28 May 2016

The Lost Jewels: Rabindranath Tagore

Tagore allows himself the ease of using many Hindi words like Ghat in the stories. The usual setting of his stories is a river ghat and a rural village; not to mention the middle people for it is obvious. He has a nerve to glorify his female character and make the males characters suffer in most of his work. A story is a hundred times its worth when the writer touches upon the internal world of the characters rather than just sticking to the externals. Tagore has this wonderful blend of characteristics with which he spins his yarns to mesmerize the reader. Lost jewels is no deviation from this trend. Being born in an enslaved British India he was skeptical and apprehensive of the mercerization sweeping the lengths and breadths of the country. Lost jewels merely serves as a surrogate though which he shoots his arrows of sarcasm.

The inception of the story is typically Indian. The narrator comes and sits near the author (presumably). He was a sort of person who was bubbling with inquisitiveness right from the top to bottom! The sequence of questions and answers is again a typical Indian gossip.

"What sort?
A dealer in cacoons and Timber.
What name?
After a while of hesitation I have him a name but it wasn't my own.
Why have come here?
For a change of air.
Sir I must tell you that I've been enjoying the air of this place for nearly six years with a daily of average of 15 grains of quinine and I don't feel I've benefitted much……."

The narrator begins his story about the huge eerie house with tumbledown verandas.

"But he was modern. Bhushan Saha was not only spoke faultless English but actually entered the Sahib's office with his shoes on. In addition to that he also grew a beard. There was no possibility for him in bettering himself as far as the Sahib's were concerned."

"There was another drawback in his home. His wife was beautiful …."
"With his college education on one hand and his beautiful wife on the other what hope was there to preserve our good old tradition?"

Thus Bhushan Saha as he is introduced as a fine gentleman, is too sober in his ways, an idealistic person indeed. He loved his wife from the deepest core of his heart which alas was not reciprocated. Bhushan was excessively possessive of Mani and altogether too submissive. he was a man that scarcely belonged to the century in which he was born.  
"He should have been born five or six centuries hence when the world would be moved by the psychic forces. He was unfortunate to have a wife who belonged to the 19th century."

Thus Bhushan was a misfit in the society and Mani his wife was totally obverse of what he was.

"Mani looked upon his husband as a mere machine for tuning out her Decca Muslins and bangles without being able to pride herself over a victory."

"Mani always worked and saved and was never sick nor sorry. She preserved everything with one exception of her husband's caresses."
"….Perhaps beauty is best preserve in a heart that is an ice-box."
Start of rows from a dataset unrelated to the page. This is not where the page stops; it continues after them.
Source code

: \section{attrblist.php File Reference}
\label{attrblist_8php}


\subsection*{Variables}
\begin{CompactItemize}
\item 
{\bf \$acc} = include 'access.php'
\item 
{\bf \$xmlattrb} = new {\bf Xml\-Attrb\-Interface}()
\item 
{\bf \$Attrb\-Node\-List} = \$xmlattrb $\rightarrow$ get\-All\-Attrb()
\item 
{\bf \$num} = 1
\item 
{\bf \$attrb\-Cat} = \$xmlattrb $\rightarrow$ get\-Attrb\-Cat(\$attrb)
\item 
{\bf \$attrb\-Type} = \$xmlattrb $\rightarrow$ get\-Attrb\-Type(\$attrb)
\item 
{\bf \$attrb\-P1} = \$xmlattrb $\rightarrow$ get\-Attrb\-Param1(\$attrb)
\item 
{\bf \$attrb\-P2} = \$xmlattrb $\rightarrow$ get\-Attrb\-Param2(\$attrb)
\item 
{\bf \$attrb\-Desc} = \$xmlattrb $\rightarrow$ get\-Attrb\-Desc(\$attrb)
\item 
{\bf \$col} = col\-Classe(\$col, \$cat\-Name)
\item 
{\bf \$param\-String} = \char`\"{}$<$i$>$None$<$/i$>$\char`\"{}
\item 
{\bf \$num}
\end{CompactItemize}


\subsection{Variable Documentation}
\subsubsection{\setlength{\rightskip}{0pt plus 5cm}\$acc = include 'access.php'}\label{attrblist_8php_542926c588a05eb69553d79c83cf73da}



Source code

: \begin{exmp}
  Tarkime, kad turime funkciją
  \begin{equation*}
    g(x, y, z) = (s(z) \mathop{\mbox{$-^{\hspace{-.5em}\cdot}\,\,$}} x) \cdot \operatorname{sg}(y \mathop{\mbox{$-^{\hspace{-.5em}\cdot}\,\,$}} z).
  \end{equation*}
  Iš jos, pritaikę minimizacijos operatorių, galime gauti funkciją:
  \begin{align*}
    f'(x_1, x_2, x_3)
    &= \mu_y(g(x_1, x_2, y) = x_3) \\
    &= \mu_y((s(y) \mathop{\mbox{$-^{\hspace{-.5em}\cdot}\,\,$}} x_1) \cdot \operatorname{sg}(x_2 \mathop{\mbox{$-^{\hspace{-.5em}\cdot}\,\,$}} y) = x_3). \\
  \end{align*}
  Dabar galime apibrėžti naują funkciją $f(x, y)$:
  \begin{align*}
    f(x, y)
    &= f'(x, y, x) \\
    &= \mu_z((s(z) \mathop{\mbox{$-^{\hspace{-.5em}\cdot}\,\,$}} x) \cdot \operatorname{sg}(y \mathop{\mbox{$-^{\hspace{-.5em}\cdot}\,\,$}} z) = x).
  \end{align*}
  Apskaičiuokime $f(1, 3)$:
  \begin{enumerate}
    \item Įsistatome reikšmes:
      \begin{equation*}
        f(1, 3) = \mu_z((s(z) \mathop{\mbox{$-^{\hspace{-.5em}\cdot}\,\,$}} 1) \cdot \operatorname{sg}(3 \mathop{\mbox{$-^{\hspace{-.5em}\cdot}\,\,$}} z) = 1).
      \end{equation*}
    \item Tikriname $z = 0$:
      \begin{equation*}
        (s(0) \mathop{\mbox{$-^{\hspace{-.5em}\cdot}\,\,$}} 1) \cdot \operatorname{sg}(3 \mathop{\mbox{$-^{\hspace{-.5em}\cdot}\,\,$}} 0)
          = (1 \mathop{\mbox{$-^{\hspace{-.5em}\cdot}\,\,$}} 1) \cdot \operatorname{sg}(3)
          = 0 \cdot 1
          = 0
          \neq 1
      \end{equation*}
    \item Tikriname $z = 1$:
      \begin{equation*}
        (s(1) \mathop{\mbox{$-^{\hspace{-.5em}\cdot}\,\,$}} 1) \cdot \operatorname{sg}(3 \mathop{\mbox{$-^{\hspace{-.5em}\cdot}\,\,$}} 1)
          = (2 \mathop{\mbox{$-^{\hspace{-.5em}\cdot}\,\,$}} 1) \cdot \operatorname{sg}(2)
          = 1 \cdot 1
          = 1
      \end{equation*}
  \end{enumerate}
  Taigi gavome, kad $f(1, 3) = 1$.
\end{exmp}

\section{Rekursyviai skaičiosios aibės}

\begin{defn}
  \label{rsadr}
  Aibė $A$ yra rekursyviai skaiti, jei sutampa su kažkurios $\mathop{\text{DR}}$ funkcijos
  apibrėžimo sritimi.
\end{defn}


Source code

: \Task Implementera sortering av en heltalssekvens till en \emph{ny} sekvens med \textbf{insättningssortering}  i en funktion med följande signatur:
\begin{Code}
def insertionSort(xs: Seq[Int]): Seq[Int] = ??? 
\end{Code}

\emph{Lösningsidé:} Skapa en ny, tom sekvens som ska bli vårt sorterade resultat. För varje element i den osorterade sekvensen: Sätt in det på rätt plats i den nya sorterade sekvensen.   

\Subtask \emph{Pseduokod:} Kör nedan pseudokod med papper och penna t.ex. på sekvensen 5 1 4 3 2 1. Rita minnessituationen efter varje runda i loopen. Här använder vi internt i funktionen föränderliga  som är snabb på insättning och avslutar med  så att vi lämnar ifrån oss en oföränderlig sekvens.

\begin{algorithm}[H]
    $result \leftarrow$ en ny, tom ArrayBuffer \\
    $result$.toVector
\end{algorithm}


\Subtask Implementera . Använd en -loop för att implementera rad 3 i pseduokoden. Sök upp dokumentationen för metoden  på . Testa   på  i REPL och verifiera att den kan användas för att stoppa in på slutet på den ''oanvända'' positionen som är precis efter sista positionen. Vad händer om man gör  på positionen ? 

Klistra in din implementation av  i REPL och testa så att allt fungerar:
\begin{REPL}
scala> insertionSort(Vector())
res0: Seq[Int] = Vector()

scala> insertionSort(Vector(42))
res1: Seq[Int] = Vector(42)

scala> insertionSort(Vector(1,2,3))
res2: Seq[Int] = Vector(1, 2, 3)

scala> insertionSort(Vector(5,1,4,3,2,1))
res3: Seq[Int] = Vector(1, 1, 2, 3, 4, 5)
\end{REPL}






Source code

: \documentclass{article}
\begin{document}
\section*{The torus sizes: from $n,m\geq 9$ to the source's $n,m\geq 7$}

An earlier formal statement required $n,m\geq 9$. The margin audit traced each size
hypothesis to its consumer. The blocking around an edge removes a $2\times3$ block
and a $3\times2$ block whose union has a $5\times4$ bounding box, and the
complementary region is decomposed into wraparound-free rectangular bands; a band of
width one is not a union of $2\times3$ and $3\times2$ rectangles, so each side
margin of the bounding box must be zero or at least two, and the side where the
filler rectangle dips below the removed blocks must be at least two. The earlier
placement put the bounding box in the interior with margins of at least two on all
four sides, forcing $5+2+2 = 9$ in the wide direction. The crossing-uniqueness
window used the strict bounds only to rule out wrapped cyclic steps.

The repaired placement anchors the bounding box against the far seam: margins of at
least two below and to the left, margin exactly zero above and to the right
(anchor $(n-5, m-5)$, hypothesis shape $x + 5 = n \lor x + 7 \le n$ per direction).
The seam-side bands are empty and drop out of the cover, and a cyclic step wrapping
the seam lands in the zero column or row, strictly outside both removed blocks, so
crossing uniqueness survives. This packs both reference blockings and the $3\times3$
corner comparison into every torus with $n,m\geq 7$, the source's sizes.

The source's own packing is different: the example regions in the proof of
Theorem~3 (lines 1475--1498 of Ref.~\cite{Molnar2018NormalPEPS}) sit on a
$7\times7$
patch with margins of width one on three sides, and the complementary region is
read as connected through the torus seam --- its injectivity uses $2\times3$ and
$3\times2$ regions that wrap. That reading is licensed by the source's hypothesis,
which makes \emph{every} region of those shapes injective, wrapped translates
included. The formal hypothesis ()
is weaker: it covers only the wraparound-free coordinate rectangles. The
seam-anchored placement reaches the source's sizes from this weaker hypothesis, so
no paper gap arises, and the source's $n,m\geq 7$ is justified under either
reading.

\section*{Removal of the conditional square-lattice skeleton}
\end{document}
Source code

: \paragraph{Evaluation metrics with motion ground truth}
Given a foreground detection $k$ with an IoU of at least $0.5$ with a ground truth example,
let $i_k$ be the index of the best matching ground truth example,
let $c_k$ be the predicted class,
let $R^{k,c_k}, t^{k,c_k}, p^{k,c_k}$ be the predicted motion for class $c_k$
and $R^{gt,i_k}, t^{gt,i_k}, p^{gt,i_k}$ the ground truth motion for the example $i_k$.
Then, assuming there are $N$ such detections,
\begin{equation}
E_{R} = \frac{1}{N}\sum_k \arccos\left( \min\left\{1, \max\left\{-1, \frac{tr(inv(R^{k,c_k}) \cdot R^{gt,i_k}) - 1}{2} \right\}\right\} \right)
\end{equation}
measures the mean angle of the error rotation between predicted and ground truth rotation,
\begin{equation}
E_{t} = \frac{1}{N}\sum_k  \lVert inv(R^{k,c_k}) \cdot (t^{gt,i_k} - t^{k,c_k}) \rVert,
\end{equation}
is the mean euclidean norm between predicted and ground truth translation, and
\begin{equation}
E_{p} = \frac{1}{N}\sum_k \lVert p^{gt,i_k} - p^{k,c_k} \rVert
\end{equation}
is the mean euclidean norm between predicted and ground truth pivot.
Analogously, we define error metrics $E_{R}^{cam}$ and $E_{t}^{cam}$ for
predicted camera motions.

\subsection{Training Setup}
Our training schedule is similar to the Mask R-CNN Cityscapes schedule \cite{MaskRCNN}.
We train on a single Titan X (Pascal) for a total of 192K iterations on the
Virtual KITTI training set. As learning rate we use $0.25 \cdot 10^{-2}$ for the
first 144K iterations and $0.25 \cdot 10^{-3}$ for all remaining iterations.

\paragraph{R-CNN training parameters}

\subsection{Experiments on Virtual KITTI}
Mani was exceptionally beautiful.
"She had not lost an atom of her youthful beauty."
Although being such a gifted woman she was an utter failure in her life. She had no children to look after save her jewelry which grew from year to year as though it were her very children! Feeding religious mendicants was not her way. She never gave any alms nor did she mix much with the neighbors. All that she cared for in her life was the jewelry that her husband foolishly have her thinking that the way to get is to give.

Ups and downs is the way of the business. Bushan being a businessman was in a need of a Lakh and a half. The core of this matter, he in the most hesitating manner broached to his wife Mani. True love is ever-ready to sacrifice even the most valuable possession to bring a grin on the face of his/her beloved. But Mani instead of helping her husband in his period of hardships flatly refused him even of the slightest aid.

"He was deeply hurt but was incapable of retuning the hurt back."
Bhushan even then was so stuffed with loft morals that he didn't jeer at her. There was not a trace of barbaric nature in him. He at a length hired the requisite sum from Calcutta.

But in the interim Mani had flown on the advice of his sloppy brother Modhu to her father's place. Bhushan upon returning from Calcutta was grief stricken not finding Mani around. The area in vicinity was ransacked but neither Modhu nor Mani were to be found. Thus day upon day he sulked and returned to a dream world which eventually severed his soul from his body.

Such was the tragic end of the story said that narrator which of course was a bluff as the man to which he was telling was himself none other Bhushan Saha.


Nonetheless Bhushan was a very delicate and sober man in contrast to the shrewd, possessive Mani. This story teaches us many lessons. Firstly avarice is the root cause of all evil. Also the story ran around and emphasized on the need of 'Balance in a relationship.' Furthermore possessiveness and obsession of all kinds leads us to hell. All of these nobble ideals finely interwoven in a succulent banquet is what Lost Jewels is!